▸ ACTIVITY
Even where a line looks wrong, copy it exactly and include every entry.

▸ PROVIDED INFORMATION
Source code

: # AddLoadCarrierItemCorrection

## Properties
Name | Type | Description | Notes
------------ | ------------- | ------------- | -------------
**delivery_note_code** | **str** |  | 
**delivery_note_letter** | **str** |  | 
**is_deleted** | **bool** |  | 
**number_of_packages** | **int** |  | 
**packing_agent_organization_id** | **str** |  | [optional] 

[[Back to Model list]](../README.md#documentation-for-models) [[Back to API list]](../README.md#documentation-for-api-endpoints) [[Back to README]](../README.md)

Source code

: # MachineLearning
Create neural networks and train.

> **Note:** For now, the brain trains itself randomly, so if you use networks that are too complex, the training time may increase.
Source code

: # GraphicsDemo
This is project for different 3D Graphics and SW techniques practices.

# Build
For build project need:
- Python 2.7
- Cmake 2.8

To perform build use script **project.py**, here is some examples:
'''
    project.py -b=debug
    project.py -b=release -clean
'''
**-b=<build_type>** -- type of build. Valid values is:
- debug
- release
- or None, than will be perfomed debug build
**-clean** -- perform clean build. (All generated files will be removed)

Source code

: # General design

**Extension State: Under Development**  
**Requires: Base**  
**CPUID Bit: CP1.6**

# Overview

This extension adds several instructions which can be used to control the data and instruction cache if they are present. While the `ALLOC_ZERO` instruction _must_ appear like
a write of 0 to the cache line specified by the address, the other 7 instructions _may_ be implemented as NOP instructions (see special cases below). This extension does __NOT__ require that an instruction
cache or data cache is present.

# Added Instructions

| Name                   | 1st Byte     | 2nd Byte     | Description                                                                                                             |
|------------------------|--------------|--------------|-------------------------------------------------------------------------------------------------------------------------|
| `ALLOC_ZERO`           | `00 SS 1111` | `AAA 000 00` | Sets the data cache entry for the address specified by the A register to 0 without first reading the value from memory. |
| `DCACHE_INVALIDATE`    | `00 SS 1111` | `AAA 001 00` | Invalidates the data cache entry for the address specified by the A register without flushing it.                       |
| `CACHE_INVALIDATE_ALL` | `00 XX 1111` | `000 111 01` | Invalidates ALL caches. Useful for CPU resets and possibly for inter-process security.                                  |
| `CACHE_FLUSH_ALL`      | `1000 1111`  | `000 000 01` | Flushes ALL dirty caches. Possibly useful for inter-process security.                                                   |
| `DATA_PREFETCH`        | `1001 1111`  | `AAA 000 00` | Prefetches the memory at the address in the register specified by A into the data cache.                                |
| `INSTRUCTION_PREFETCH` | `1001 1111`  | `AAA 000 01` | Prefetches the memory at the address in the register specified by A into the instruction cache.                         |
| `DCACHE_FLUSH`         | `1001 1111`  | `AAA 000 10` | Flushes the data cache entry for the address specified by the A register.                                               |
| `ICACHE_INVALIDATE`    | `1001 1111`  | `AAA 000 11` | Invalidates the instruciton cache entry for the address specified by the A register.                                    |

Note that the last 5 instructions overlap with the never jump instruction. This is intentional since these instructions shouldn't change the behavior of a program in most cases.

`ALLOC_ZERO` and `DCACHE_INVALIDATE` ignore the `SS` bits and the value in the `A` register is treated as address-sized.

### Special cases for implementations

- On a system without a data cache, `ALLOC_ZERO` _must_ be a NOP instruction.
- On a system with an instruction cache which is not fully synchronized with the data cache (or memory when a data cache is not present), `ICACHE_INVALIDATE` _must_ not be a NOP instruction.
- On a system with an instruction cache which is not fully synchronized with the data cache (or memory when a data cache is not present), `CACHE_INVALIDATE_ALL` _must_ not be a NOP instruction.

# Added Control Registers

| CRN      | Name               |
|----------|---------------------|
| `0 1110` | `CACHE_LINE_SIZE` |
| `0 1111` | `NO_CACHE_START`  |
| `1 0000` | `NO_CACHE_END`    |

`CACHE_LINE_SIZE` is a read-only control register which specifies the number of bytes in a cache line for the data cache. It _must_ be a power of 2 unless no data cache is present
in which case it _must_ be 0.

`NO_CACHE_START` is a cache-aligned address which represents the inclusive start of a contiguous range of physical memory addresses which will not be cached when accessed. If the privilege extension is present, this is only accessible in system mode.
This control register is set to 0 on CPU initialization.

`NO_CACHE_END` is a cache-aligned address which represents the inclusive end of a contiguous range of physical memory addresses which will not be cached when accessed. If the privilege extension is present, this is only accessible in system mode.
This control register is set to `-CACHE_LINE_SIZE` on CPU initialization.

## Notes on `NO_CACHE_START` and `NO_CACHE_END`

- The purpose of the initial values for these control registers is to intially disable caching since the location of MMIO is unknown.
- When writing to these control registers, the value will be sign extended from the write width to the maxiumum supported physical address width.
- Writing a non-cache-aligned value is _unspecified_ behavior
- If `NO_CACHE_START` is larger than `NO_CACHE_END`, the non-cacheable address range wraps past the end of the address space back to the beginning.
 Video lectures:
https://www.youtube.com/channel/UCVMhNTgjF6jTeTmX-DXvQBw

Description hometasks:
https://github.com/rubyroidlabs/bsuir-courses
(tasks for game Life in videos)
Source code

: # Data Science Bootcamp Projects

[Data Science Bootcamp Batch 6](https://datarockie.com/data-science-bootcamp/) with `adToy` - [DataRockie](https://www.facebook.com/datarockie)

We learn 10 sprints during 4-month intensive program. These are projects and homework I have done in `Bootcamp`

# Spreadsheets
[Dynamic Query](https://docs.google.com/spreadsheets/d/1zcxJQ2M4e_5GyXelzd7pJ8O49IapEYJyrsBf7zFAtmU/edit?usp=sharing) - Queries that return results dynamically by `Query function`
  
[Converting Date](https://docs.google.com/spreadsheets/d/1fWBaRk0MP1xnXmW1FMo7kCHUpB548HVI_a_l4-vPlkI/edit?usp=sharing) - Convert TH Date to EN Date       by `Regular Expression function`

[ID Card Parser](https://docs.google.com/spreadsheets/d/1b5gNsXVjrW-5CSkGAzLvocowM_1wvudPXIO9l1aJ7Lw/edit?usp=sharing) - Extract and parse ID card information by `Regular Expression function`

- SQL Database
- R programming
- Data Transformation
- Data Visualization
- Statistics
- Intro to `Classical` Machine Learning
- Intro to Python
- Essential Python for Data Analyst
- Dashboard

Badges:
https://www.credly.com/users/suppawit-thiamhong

▸ RESPONSE FOR THIS EXERCISE
Source code

: # AddLoadCarrierItemCorrection

## Properties
Name | Type | Description | Notes
------------ | ------------- | ------------- | -------------
**delivery_note_code** | **str** |  | 
**delivery_note_letter** | **str** |  | 
**is_deleted** | **bool** |  | 
**number_of_packages** | **int** |  | 
**packing_agent_organization_id** | **str** |  | [optional] 

[[Back to Model list]](../README.md#documentation-for-models) [[Back to API list]](../README.md#documentation-for-api-endpoints) [[Back to README]](../README.md)

Source code

: # MachineLearning
Create neural networks and train.

> **Note:** For now, the brain trains itself randomly, so if you use networks that are too complex, the training time may increase.
Source code

: # GraphicsDemo
This is project for different 3D Graphics and SW techniques practices.

# Build
For build project need:
- Python 2.7
- Cmake 2.8

To perform build use script **project.py**, here is some examples:
'''
    project.py -b=debug
    project.py -b=release -clean
'''
**-b=<build_type>** -- type of build. Valid values is:
- debug
- release
- or None, than will be perfomed debug build
**-clean** -- perform clean build. (All generated files will be removed)

Source code

: # General design

**Extension State: Under Development**  
**Requires: Base**  
**CPUID Bit: CP1.6**

# Overview

This extension adds several instructions which can be used to control the data and instruction cache if they are present. While the `ALLOC_ZERO` instruction _must_ appear like
a write of 0 to the cache line specified by the address, the other 7 instructions _may_ be implemented as NOP instructions (see special cases below). This extension does __NOT__ require that an instruction
cache or data cache is present.

# Added Instructions

| Name                   | 1st Byte     | 2nd Byte     | Description                                                                                                             |
|------------------------|--------------|--------------|-------------------------------------------------------------------------------------------------------------------------|
| `ALLOC_ZERO`           | `00 SS 1111` | `AAA 000 00` | Sets the data cache entry for the address specified by the A register to 0 without first reading the value from memory. |
| `DCACHE_INVALIDATE`    | `00 SS 1111` | `AAA 001 00` | Invalidates the data cache entry for the address specified by the A register without flushing it.                       |
| `CACHE_INVALIDATE_ALL` | `00 XX 1111` | `000 111 01` | Invalidates ALL caches. Useful for CPU resets and possibly for inter-process security.                                  |
| `CACHE_FLUSH_ALL`      | `1000 1111`  | `000 000 01` | Flushes ALL dirty caches. Possibly useful for inter-process security.                                                   |
| `DATA_PREFETCH`        | `1001 1111`  | `AAA 000 00` | Prefetches the memory at the address in the register specified by A into the data cache.                                |
| `INSTRUCTION_PREFETCH` | `1001 1111`  | `AAA 000 01` | Prefetches the memory at the address in the register specified by A into the instruction cache.                         |
| `DCACHE_FLUSH`         | `1001 1111`  | `AAA 000 10` | Flushes the data cache entry for the address specified by the A register.                                               |
| `ICACHE_INVALIDATE`    | `1001 1111`  | `AAA 000 11` | Invalidates the instruciton cache entry for the address specified by the A register.                                    |

Note that the last 5 instructions overlap with the never jump instruction. This is intentional since these instructions shouldn't change the behavior of a program in most cases.

`ALLOC_ZERO` and `DCACHE_INVALIDATE` ignore the `SS` bits and the value in the `A` register is treated as address-sized.

### Special cases for implementations

- On a system without a data cache, `ALLOC_ZERO` _must_ be a NOP instruction.
- On a system with an instruction cache which is not fully synchronized with the data cache (or memory when a data cache is not present), `ICACHE_INVALIDATE` _must_ not be a NOP instruction.
- On a system with an instruction cache which is not fully synchronized with the data cache (or memory when a data cache is not present), `CACHE_INVALIDATE_ALL` _must_ not be a NOP instruction.

# Added Control Registers

| CRN      | Name               |
|----------|---------------------|
| `0 1110` | `CACHE_LINE_SIZE` |
| `0 1111` | `NO_CACHE_START`  |
| `1 0000` | `NO_CACHE_END`    |

`CACHE_LINE_SIZE` is a read-only control register which specifies the number of bytes in a cache line for the data cache. It _must_ be a power of 2 unless no data cache is present
in which case it _must_ be 0.

`NO_CACHE_START` is a cache-aligned address which represents the inclusive start of a contiguous range of physical memory addresses which will not be cached when accessed. If the privilege extension is present, this is only accessible in system mode.
This control register is set to 0 on CPU initialization.

`NO_CACHE_END` is a cache-aligned address which represents the inclusive end of a contiguous range of physical memory addresses which will not be cached when accessed. If the privilege extension is present, this is only accessible in system mode.
This control register is set to `-CACHE_LINE_SIZE` on CPU initialization.

## Notes on `NO_CACHE_START` and `NO_CACHE_END`

- The purpose of the initial values for these control registers is to intially disable caching since the location of MMIO is unknown.
- When writing to these control registers, the value will be sign extended from the write width to the maxiumum supported physical address width.
- Writing a non-cache-aligned value is _unspecified_ behavior
- If `NO_CACHE_START` is larger than `NO_CACHE_END`, the non-cacheable address range wraps past the end of the address space back to the beginning.
 Video lectures:
https://www.youtube.com/channel/UCVMhNTgjF6jTeTmX-DXvQBw

Description hometasks:
https://github.com/rubyroidlabs/bsuir-courses
(tasks for game Life in videos)
Source code

: # Data Science Bootcamp Projects

[Data Science Bootcamp Batch 6](https://datarockie.com/data-science-bootcamp/) with `adToy` - [DataRockie](https://www.facebook.com/datarockie)

We learn 10 sprints during 4-month intensive program. These are projects and homework I have done in `Bootcamp`

# Spreadsheets
[Dynamic Query](https://docs.google.com/spreadsheets/d/1zcxJQ2M4e_5GyXelzd7pJ8O49IapEYJyrsBf7zFAtmU/edit?usp=sharing) - Queries that return results dynamically by `Query function`
  
[Converting Date](https://docs.google.com/spreadsheets/d/1fWBaRk0MP1xnXmW1FMo7kCHUpB548HVI_a_l4-vPlkI/edit?usp=sharing) - Convert TH Date to EN Date       by `Regular Expression function`

[ID Card Parser](https://docs.google.com/spreadsheets/d/1b5gNsXVjrW-5CSkGAzLvocowM_1wvudPXIO9l1aJ7Lw/edit?usp=sharing) - Extract and parse ID card information by `Regular Expression function`

- SQL Database
- R programming
- Data Transformation
- Data Visualization
- Statistics
- Intro to `Classical` Machine Learning
- Intro to Python
- Essential Python for Data Analyst
- Dashboard

Badges:
https://www.credly.com/users/suppawit-thiamhong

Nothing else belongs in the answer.